Will he be remembered as a doper and a cheat? Or as the dude who fought a courageous battle against testicular cancer and came back to astound the world by riding the Tour de France – the toughest bike race on the planet? Or both?
One possible answer to those questions may lie with a gray stone monument on the bleak mountainside of Mont Ventoux in the south of France. It marks the spot where British cyclist Tom Simpson died during a hideously difficult stage of the Tour in 1967.
Simpson, considered the greatest British bike rider of his era, was determined to have died from dehydration, heat stroke, alcohol and drugs. Amphetamines were found in his jersey pocket.
His death resulted in the first serious effort to test pro-cycling riders for drugs. How ineffective those efforts were over the next four decades is evident by the ongoing drug scandals in the sport, scandals that have now culminated with Armstrong’s case.
In 2001, a British cycling magazine named Simpson the second-greatest British cyclist of the 20th Century.

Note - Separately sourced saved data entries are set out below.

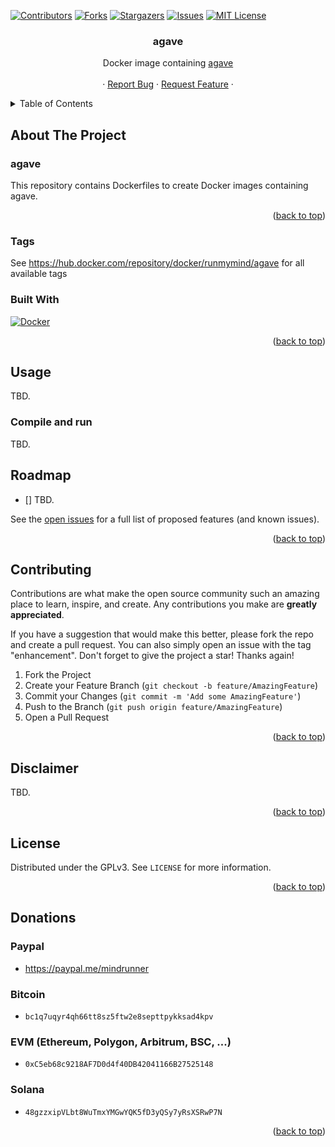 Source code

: <a name="readme-top"></a>

[![Contributors][contributors-shield]][contributors-url]
[![Forks][forks-shield]][forks-url]
[![Stargazers][stars-shield]][stars-url]
[![Issues][issues-shield]][issues-url]
[![MIT License][license-shield]][license-url]

<div align="center">
<h3 align="center">agave</h3>
  <p align="center">
    Docker image containing <a href="https://github.com/anza-xyz/agave">agave</a>
    <br />
    <br />
    ·
    <a href="https://github.com/mindrunner/agave/issues">Report Bug</a>
    ·
    <a href="https://github.com/mindrunner/agave/issues">Request Feature</a>
    ·
  </p>
</div>

<details>
  <summary>Table of Contents</summary>
  <ol>
    <li>
      <a href="#about-the-project">About The Project</a>
      <ul>
        <li><a href="#tags">Tags</a></li>
        <li><a href="#built-with">Built With</a></li>
      </ul>
    </li>
    <li>
      <a href="#usage">Usage</a>
      <ul>
        <li><a href="#compile-and-run">Compile and Run</a></li>
      </ul>
    </li>
    <li><a href="#roadmap">Roadmap</a></li>
    <li><a href="#contributing">Contributing</a></li>
    <li><a href="#disclaimer">Disclaimer</a></li>
    <li><a href="#license">License</a></li>
    <li><a href="#donations">Donations</a></li>
  </ol>
</details>

<!-- ABOUT -->

## About The Project

### agave

This repository contains Dockerfiles to create Docker images containing agave.

<p align="right">(<a href="#readme-top">back to top</a>)</p>

<!-- TAGS -->

### Tags

See https://hub.docker.com/repository/docker/runmymind/agave for all available tags

### Built With

[![Docker][docker]][Docker-url]

<p align="right">(<a href="#readme-top">back to top</a>)</p>

<!-- USAGE -->

## Usage

TBD.

### Compile and run

TBD.

## Roadmap

- [] TBD.

See the [open issues](https://github.com/mindrunner/agave/issues) for a full list of proposed features (and known issues).

<p align="right">(<a href="#readme-top">back to top</a>)</p>

<!-- CONTRIBUTING -->

## Contributing

Contributions are what make the open source community such an amazing place to learn, inspire, and create. Any contributions you make are **greatly appreciated**.

If you have a suggestion that would make this better, please fork the repo and create a pull request. You can also simply open an issue with the tag "enhancement".
Don't forget to give the project a star! Thanks again!

1. Fork the Project
2. Create your Feature Branch (`git checkout -b feature/AmazingFeature`)
3. Commit your Changes (`git commit -m 'Add some AmazingFeature'`)
4. Push to the Branch (`git push origin feature/AmazingFeature`)
5. Open a Pull Request

<p align="right">(<a href="#readme-top">back to top</a>)</p>

<!-- DISCLAIMER -->

## Disclaimer

TBD.

<p align="right">(<a href="#readme-top">back to top</a>)</p>

<!-- LICENSE -->

## License

Distributed under the GPLv3. See `LICENSE` for more information.

<p align="right">(<a href="#readme-top">back to top</a>)</p>

<!-- DONATIONS -->

## Donations

### Paypal

- https://paypal.me/mindrunner

### Bitcoin

- `bc1q7uqyr4qh66tt8sz5ftw2e8septtpykksad4kpv`

### EVM (Ethereum, Polygon, Arbitrum, BSC, ...)

- `0xC5eb68c9218AF7D0d4f40DB42041166B27525148`

### Solana

- `48gzzxipVLbt8WuTmxYMGwYQK5fD3yQSy7yRsXSRwP7N`

<p align="right">(<a href="#readme-top">back to top</a>)</p>

<!-- MARKDOWN LINKS & IMAGES -->
<!-- https://www.markdownguide.org/basic-syntax/#reference-style-links -->

[contributors-shield]: https://img.shields.io/github/contributors/mindrunner/agave.svg?style=for-the-badge
[contributors-url]: https://github.com/mindrunner/agave/graphs/contributors
[forks-shield]: https://img.shields.io/github/forks/mindrunner/agave.svg?style=for-the-badge
[forks-url]: https://github.com/mindrunner/agave/network/members
[stars-shield]: https://img.shields.io/github/stars/mindrunner/agave.svg?style=for-the-badge
[stars-url]: https://github.com/mindrunner/agave/stargazers
[issues-shield]: https://img.shields.io/github/issues/mindrunner/agave.svg?style=for-the-badge
[issues-url]: https://github.com/mindrunner/agave/issues
[license-shield]: https://img.shields.io/github/license/mindrunner/agave.svg?style=for-the-badge
[license-url]: https://github.com/mindrunner/agave/blob/master/LICENSE
[docker]: https://img.shields.io/badge/docker-000000?style=for-the-badge&logo=docker&logoColor=white
[Docker-url]: https://docker.io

In 2009, top British cyclists joined a memorial ceremony at Simpson’s monument, which stands 1.5 kilometers from the summit of Mont Ventoux.
Simpson is venerated for his dedication to his sport, a dedication so intense that it essentially led to his death in a sport that has been rife with drugs almost since its inception in the early 1900s.
Perhaps its no surprise that performance-enhancing drug use and the fight against it has been going on so long in cycling, far longer than in American baseball or football for example. The Tour de France was conceived as one of the first extreme sports, and has been compared to running a marathon every day for three weeks.
As far back as 1924, top Tour riders were admitting to the use of drugs to help survive this most grueling of races. Great champions like Fausto Coppi and Jacques Anquetil, both of whom won the Tour five times, admitted to using drugs.
“Leave me in peace,” Anquetil famously told a TV interviewer in 1965, “everybody takes dope.”
Armstrong’s apologists will claim that everybody in the pro peleton was doping during the years he won the Tour, so there was really a “level playing field” and he was simply better than all the other dopers.
The fact that Armstrong, after years of brutal legal battles against anyone who claimed he doped, has given up the attempt to clear his name will be verdict enough for most people.
It also may be a sign that now, 45 years after Simpson died on that mountain road, the endless battle to clean up cycling could be closing in on victory.
There will probably always be some drug cheats in all big time sports. The money and fame involved is simply too huge, the pressure to win too enormous. But there’s little doubt that cycling is a hell of a lot cleaner today than it was in 1999 when Armstrong rode to his first Tour de France win.
Almost certainly, Armstrong will be long remembered and venerated for his fight against cancer and his efforts to inspire and help other victims and find a cure for that disease.
Yet his record in cycling history, all his amazing feats, will always be tainted by scandal, just like Tom Simpson’s.
The difference may be that no one will be putting up any monuments to Armstrong on any famous mountain in France.